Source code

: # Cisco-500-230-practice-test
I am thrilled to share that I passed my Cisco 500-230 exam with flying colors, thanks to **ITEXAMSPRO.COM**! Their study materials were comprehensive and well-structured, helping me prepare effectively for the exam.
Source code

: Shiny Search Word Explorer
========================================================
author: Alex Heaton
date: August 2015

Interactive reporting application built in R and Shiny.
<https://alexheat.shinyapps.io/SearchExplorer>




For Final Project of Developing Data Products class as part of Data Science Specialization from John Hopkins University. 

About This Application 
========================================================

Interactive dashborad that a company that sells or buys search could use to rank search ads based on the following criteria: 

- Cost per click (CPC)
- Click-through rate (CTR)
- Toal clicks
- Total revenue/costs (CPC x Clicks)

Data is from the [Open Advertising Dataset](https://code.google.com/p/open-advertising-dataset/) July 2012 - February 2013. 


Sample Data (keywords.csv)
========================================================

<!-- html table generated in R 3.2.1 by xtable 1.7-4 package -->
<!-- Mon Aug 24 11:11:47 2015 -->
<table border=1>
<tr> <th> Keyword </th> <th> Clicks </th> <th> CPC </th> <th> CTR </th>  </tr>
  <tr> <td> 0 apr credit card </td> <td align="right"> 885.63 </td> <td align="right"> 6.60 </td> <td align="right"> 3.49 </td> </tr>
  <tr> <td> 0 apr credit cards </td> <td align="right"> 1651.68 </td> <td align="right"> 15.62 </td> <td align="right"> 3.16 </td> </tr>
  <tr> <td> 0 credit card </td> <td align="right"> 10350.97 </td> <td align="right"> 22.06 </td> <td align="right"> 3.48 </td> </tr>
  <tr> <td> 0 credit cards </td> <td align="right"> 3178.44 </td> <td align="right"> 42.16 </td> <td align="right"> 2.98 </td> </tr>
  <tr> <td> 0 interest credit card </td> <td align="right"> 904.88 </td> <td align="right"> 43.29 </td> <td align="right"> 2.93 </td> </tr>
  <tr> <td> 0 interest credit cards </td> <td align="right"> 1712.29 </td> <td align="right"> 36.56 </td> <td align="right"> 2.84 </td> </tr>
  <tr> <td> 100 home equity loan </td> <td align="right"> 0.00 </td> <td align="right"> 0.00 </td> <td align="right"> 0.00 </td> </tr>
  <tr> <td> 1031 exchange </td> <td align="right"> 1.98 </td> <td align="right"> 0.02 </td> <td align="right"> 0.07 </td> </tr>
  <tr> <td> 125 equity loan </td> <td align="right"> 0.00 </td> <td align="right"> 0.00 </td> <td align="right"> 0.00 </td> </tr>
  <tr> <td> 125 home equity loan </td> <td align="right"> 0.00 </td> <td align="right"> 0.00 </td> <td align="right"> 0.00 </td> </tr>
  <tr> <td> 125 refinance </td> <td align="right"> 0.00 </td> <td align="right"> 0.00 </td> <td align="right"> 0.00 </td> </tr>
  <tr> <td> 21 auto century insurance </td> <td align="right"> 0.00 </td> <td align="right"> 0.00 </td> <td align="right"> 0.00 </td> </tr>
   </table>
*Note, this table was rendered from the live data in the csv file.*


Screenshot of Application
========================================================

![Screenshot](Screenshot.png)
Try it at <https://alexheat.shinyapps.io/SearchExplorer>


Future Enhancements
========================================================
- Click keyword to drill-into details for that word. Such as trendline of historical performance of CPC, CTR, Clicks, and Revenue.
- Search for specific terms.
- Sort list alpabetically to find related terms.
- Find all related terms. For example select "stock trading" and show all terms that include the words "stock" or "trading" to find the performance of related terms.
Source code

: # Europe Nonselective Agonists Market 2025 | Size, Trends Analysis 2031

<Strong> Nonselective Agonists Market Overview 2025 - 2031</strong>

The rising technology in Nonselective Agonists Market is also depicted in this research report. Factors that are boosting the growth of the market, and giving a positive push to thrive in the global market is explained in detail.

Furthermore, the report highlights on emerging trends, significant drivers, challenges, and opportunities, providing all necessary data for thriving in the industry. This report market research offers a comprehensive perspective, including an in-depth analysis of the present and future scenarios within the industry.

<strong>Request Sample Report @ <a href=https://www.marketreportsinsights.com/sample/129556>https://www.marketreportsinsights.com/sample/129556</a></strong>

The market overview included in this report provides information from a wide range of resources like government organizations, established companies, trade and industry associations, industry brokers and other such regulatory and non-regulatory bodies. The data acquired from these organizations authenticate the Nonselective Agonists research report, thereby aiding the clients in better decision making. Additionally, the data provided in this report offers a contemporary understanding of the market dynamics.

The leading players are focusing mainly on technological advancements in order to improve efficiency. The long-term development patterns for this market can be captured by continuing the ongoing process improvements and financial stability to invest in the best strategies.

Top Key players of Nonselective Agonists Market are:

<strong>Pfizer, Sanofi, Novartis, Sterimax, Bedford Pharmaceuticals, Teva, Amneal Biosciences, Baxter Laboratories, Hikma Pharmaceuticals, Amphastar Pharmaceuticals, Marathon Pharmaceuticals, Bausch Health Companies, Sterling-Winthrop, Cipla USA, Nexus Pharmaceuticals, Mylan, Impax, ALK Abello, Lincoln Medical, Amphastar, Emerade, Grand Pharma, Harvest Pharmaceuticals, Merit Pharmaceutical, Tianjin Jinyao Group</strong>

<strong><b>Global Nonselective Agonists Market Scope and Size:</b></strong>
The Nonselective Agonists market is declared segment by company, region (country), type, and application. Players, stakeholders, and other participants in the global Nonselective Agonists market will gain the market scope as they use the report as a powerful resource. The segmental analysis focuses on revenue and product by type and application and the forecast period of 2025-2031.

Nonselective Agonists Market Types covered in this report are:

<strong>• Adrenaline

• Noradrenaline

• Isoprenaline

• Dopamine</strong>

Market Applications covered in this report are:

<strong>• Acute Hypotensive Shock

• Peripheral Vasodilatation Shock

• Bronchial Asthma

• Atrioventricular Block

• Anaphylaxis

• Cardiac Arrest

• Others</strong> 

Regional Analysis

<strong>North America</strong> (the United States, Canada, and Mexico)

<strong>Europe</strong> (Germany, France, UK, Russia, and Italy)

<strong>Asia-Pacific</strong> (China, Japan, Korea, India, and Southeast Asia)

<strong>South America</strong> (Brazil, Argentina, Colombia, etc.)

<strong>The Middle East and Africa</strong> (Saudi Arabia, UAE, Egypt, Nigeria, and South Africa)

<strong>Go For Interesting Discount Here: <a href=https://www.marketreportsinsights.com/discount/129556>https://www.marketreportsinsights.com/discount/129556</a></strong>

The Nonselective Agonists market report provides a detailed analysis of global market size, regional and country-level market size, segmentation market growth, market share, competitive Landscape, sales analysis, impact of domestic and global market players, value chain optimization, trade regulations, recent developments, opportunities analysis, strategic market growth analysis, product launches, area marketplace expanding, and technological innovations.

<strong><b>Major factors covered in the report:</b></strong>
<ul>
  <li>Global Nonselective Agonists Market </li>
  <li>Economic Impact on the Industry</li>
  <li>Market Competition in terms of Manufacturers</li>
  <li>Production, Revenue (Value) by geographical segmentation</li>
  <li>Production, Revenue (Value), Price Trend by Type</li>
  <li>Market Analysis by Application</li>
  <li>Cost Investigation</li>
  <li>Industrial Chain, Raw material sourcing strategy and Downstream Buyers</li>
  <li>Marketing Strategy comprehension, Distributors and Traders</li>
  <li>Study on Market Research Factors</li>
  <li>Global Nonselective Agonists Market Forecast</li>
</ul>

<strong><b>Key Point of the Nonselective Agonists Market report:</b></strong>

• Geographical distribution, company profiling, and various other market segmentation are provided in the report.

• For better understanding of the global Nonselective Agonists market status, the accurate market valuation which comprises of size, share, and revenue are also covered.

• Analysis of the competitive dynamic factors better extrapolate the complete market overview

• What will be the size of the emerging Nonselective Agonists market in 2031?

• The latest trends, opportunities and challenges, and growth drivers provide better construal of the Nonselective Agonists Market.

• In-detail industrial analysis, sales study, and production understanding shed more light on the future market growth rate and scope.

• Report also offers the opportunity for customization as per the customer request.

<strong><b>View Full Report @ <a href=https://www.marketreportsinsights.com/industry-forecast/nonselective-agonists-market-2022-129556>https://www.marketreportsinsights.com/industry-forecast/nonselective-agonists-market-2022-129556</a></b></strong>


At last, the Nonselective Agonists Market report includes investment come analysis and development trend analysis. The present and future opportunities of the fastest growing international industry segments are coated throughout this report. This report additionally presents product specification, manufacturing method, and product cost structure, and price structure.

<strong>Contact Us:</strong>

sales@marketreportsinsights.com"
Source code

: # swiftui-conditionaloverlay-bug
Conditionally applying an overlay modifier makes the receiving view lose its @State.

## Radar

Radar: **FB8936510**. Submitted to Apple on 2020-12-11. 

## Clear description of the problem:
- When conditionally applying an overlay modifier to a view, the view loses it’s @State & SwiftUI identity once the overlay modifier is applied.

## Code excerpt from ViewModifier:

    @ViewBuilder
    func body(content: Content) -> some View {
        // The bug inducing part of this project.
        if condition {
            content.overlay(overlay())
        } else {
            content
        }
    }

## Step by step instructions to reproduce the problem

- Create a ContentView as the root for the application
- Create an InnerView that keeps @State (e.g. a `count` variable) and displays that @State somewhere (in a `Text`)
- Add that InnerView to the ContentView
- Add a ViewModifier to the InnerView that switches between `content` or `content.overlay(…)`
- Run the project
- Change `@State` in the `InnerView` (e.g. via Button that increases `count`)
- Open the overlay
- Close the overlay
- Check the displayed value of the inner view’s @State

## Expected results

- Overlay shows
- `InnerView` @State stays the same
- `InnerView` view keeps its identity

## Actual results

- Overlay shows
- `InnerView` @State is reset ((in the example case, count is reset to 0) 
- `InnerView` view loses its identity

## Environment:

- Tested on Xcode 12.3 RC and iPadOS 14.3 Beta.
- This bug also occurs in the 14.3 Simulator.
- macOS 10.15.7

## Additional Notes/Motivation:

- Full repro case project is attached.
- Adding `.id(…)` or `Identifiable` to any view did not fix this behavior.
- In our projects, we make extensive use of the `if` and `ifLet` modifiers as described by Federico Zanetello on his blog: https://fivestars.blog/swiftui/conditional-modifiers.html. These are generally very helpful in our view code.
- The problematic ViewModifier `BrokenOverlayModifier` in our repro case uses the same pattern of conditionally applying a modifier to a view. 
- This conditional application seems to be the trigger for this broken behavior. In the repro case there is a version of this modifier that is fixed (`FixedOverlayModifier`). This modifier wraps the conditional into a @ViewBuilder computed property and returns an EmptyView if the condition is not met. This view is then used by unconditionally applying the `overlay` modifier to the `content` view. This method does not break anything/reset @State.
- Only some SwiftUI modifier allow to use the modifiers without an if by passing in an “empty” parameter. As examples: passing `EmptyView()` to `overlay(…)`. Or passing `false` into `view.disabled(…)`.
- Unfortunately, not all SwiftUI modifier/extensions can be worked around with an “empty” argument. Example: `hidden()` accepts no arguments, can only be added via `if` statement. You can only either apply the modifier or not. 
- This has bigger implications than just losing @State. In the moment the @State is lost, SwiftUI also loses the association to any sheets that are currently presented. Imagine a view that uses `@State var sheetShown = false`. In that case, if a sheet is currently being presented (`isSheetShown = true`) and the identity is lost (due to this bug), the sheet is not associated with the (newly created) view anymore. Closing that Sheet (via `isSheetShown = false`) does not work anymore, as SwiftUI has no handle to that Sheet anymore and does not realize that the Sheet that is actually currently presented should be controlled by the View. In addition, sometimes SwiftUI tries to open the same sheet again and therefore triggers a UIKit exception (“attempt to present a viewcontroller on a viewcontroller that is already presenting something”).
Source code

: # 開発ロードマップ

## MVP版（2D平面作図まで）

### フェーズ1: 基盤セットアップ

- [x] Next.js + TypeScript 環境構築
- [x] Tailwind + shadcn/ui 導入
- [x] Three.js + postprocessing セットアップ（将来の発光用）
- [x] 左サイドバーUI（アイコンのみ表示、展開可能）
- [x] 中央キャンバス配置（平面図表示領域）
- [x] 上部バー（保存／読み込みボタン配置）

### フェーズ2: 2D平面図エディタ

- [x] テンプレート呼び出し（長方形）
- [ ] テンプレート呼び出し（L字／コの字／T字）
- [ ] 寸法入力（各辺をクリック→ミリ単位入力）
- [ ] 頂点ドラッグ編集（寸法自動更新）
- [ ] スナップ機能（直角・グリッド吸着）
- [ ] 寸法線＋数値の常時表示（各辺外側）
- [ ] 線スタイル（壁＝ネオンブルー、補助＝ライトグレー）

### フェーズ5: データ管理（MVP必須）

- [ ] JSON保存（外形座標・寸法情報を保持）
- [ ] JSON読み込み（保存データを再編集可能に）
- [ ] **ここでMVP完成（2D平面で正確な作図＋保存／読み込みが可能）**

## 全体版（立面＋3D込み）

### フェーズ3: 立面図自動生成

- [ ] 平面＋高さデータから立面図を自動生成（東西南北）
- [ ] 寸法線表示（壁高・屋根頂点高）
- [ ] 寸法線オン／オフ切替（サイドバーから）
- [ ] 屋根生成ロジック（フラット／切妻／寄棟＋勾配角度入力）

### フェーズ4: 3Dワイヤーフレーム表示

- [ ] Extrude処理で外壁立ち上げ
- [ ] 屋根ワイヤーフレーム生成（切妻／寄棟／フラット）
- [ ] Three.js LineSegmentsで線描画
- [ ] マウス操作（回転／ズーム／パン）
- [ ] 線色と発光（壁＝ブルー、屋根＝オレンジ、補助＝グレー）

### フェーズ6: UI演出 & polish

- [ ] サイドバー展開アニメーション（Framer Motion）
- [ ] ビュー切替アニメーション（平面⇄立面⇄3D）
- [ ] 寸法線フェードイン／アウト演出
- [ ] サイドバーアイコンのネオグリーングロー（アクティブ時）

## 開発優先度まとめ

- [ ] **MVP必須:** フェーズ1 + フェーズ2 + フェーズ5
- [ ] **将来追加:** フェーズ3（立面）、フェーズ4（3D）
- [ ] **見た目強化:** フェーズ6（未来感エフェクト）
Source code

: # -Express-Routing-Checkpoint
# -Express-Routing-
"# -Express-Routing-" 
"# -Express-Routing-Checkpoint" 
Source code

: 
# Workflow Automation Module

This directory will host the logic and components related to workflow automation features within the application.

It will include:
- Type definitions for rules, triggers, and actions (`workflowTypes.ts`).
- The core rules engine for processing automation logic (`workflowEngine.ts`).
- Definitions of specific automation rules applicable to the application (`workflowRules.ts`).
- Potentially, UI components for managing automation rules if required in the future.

════

In the entries above, please find the line with "- [ ] JSON保存（外形座標・寸法情報を保持）" and the line with "# Workflow Automation Module", then write out exactly those two lines and every line between them, and nothing more.

- [ ] JSON保存（外形座標・寸法情報を保持）
- [ ] JSON読み込み（保存データを再編集可能に）
- [ ] **ここでMVP完成（2D平面で正確な作図＋保存／読み込みが可能）**

## 全体版（立面＋3D込み）

### フェーズ3: 立面図自動生成

- [ ] 平面＋高さデータから立面図を自動生成（東西南北）
- [ ] 寸法線表示（壁高・屋根頂点高）
- [ ] 寸法線オン／オフ切替（サイドバーから）
- [ ] 屋根生成ロジック（フラット／切妻／寄棟＋勾配角度入力）

### フェーズ4: 3Dワイヤーフレーム表示

- [ ] Extrude処理で外壁立ち上げ
- [ ] 屋根ワイヤーフレーム生成（切妻／寄棟／フラット）
- [ ] Three.js LineSegmentsで線描画
- [ ] マウス操作（回転／ズーム／パン）
- [ ] 線色と発光（壁＝ブルー、屋根＝オレンジ、補助＝グレー）

### フェーズ6: UI演出 & polish

- [ ] サイドバー展開アニメーション（Framer Motion）
- [ ] ビュー切替アニメーション（平面⇄立面⇄3D）
- [ ] 寸法線フェードイン／アウト演出
- [ ] サイドバーアイコンのネオグリーングロー（アクティブ時）

## 開発優先度まとめ

- [ ] **MVP必須:** フェーズ1 + フェーズ2 + フェーズ5
- [ ] **将来追加:** フェーズ3（立面）、フェーズ4（3D）
- [ ] **見た目強化:** フェーズ6（未来感エフェクト）
Source code

: # -Express-Routing-Checkpoint
# -Express-Routing-
"# -Express-Routing-" 
"# -Express-Routing-Checkpoint" 
Source code

: 
# Workflow Automation Module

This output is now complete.